Wat de (gestelde) nieuwe stal betreft, is doorslaggevend dat eisers niet duidelijk hebben gemaakt in hoeverre zij ten behoeve van deze stal investeringen hebben verricht, of investeringsverplichtingen zijn aangegaan, vóór 10 juli 1997. Volgens eisers zijn zij "in de loop van 1997" begonnen met "het opruimen/slopen van de oude schuur en loods om ruimte te maken voor de nieuwe schuur", maar daarmee is nog niet gezegd dat deze werkzaamheden ook daadwerkelijk vóór 10 juli 1997 zijn begonnen, laat staan dat er vóór die datum aanzienlijke kosten zijn gemaakt of onomkeerbare verplichtingen zijn aangegaan. Mede nu de Staat bij zijn conclusie van antwoord uitdrukkelijk heeft betwist dat eisers vóór 10 juli 1997 (of voor 1 september 1998) onomkeerbare investeringsverplichtingen zijn aangegaan, had van eisers in dit verband in redelijkheid méér verwacht mogen worden. Daarnaast wekken (met name) de onder 2.4 genoemde brief van 19 juni 1997 van de Rabobank, de onder 2.6 genoemde milieuvergunning van 28 april 1998 en de onder 2.12 genoemde bouwvergunning van 19 januari 1999 - gelet op hun respectieve dateringen - in ieder geval tot op zekere hoogte de indruk dat (eventuele) wezenlijke investeringen pas zijn verricht ná 10 juli 1997. Gelet op dit een en ander ziet de rechtbank evenmin aanleiding om eisers tot bewijslevering toe te laten.

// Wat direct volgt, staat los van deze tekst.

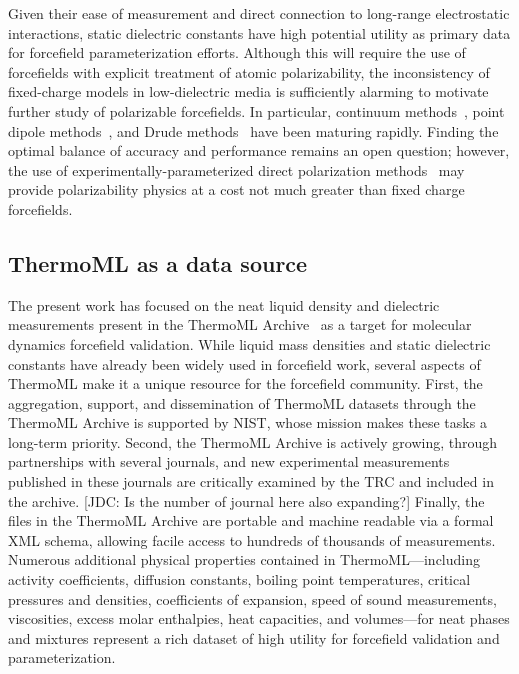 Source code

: \documentclass[aps,pre,twocolumn,nofootinbib,superscriptaddress,linenumbers]{revtex4-1}
\begin{document}
Given their ease of measurement and direct connection to long-range electrostatic interactions, static dielectric constants have high potential utility as primary data for forcefield parameterization efforts.  
Although this will require the use of forcefields with explicit treatment of atomic polarizability, the inconsistency of fixed-charge models in low-dielectric media is sufficiently alarming to motivate further study of polarizable forcefields.  In particular, continuum methods~\cite{truchon2010using, truchon2009integrated, truchon2008accurate}, point dipole methods~\cite{Ponder2010, ren2004temperature}, and Drude methods~\cite{lamoureux2003modeling, anisimov2005determination} have been maturing rapidly.  Finding the optimal balance of accuracy and performance remains an open question; however, the use of experimentally-parameterized direct polarization methods~\cite{wang2013systematic} may provide polarizability physics at a cost not much greater than fixed charge forcefields.


\subsection{ThermoML as a data source}

The present work has focused on the neat liquid density and dielectric measurements present in the ThermoML Archive~\cite{frenkel2006xml, frenkel2003thermoml, chirico2003thermoml} as a target for molecular dynamics forcefield validation.  
While liquid mass densities and static dielectric constants have already been widely used in forcefield work, several aspects of ThermoML make it a unique resource for the forcefield community.  
First, the aggregation, support, and dissemination of ThermoML datasets through the ThermoML Archive is supported by NIST, whose mission makes these tasks a long-term priority.  
Second, the ThermoML Archive is actively growing, through partnerships with several journals, and new experimental measurements published in these journals are critically examined by the TRC and included in the archive.  
{\color{red}[JDC: Is the number of journal here also expanding?]}
Finally, the files in the ThermoML Archive are portable and machine readable via a formal XML schema, allowing facile access to hundreds of thousands of measurements.  
Numerous additional physical properties contained in ThermoML---including activity coefficients, diffusion constants, boiling point temperatures, critical pressures and densities, coefficients of expansion, speed of sound measurements, viscosities, excess molar enthalpies, heat capacities, and volumes---for neat phases and mixtures represent a rich dataset of high utility for forcefield validation and parameterization.
\end{document}
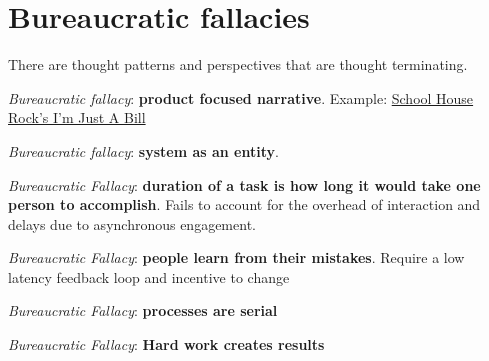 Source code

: \section{Bureaucratic fallacies}

There are thought patterns and perspectives that are \gls{thought terminating}. 

\textit{Bureaucratic fallacy}: \textbf{product focused narrative}. Example: \href{https://www.youtube.com/watch?v=OgVKvqTItto}{School House Rock's I'm Just A Bill}

\textit{Bureaucratic fallacy}: \textbf{system as an entity}. \cite{2002_Gall}

\textit{Bureaucratic Fallacy}: \textbf{duration of a task is how long it would take one person to accomplish}. Fails to account for the overhead of interaction and delays due to asynchronous engagement.

\textit{Bureaucratic Fallacy}: \textbf{people learn from their mistakes}. Require a low latency feedback loop and incentive to change

\textit{Bureaucratic Fallacy}: \textbf{processes are serial}


\textit{Bureaucratic Fallacy}: \textbf{Hard work creates results} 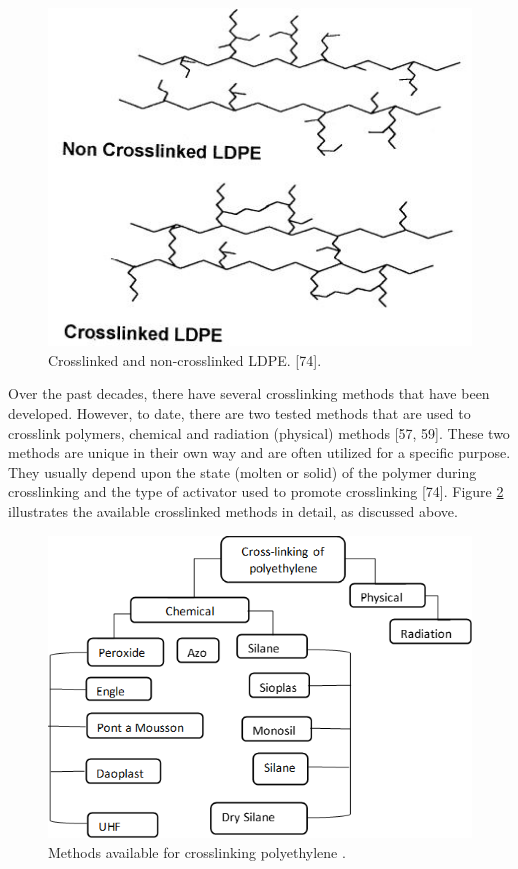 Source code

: \documentclass[12pt]{report}
\begin{document}
\begin{figure}[H]
    \centering
    \includegraphics[width=.6\textwidth]{crosslinked_and_non_crosslinked_ldpe.jpg}
    \caption{Crosslinked and non-crosslinked LDPE. [74].}
    \label{ch3:figure:ldpe}
\end{figure}

Over the past decades, there have several crosslinking methods that have been developed. However, to date, there are two tested methods that are used to crosslink polymers, chemical and radiation (physical) methods [57, 59]. These two methods are unique in their own way and are often utilized for a specific purpose. They usually depend upon the state (molten or solid) of the polymer during crosslinking and the type of activator used to promote crosslinking [74]. Figure \ref{ch3:figure:crosslinking_methods} illustrates the available crosslinked methods in detail, as discussed above.

\begin{figure}[H]
    \centering
    \includegraphics[width=.75\textwidth]{methods_available_for_crosslinking_polyethylene.png}
    \caption{Methods available for crosslinking polyethylene \cite{patterson2022cross}.}
    \label{ch3:figure:crosslinking_methods}
\end{figure}
\end{document}
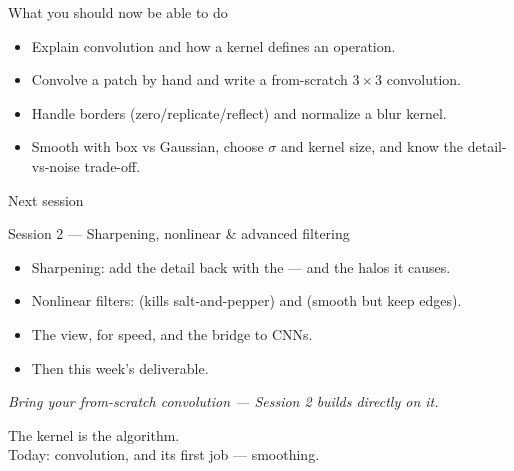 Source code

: \documentclass[10pt,aspectratio=169]{beamer}
\begin{document}
\begin{frame}{What you should now be able to do}
  \begin{itemize}
    \item Explain convolution and how a kernel defines an operation.
    \item Convolve a patch by hand and write a from-scratch $3\times3$ convolution.
    \item Handle borders (zero/replicate/reflect) and normalize a blur kernel.
    \item Smooth with box vs Gaussian, choose $\sigma$ and kernel size, and know the detail-vs-noise trade-off.
  \end{itemize}
\end{frame}

\begin{frame}{Next session}
  \begin{alertblock}{Session 2 — Sharpening, nonlinear \& advanced filtering}
    \begin{itemize}
      \item Sharpening: add the detail back with the  — and the halos it causes.
      \item Nonlinear filters:  (kills salt-and-pepper) and  (smooth but keep edges).
      \item The  view,  for speed, and the bridge to CNNs.
      \item Then this week's deliverable.
    \end{itemize}
  \end{alertblock}
  \begin{center}\itshape Bring your from-scratch convolution — Session 2 builds directly on it.\end{center}
\end{frame}

\begin{frame}[standout]
  The kernel is the algorithm.\\[4pt]
  \normalsize Today: convolution, and its first job — smoothing.
\end{frame}
\end{document}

4.5. Reeds het voorgaande leidt tot de conclusie dat de vorderingen van eisers dienen te worden afgewezen. Mede daarom zal de rechtbank de door de Staat (min of meer) nog aan de orde gestelde vraag wat de consequenties zouden moeten zijn van de omstandigheid dat eisers de aangifte overschotheffing over het jaar 1996 te laat hebben ingediend, buiten beschouwing laten. Eisers zullen, als de in het ongelijk gestelde partij, worden veroordeeld in de proceskosten.
5. De beslissing
De rechtbank:
- wijst de vorderingen af;
- veroordeelt eisers in de proceskosten, tot op heden aan de zijde van de Staat begroot op € 1.405,-- aan verschotten en € 1.788,-- aan salaris van de advocaat en te vermeerderen met de wettelijke rente over beide bedragen ingaande veertien dagen na de dag van de uitspraak van dit vonnis;
- verklaart deze proceskostenveroordeling uitvoerbaar bij voorraad.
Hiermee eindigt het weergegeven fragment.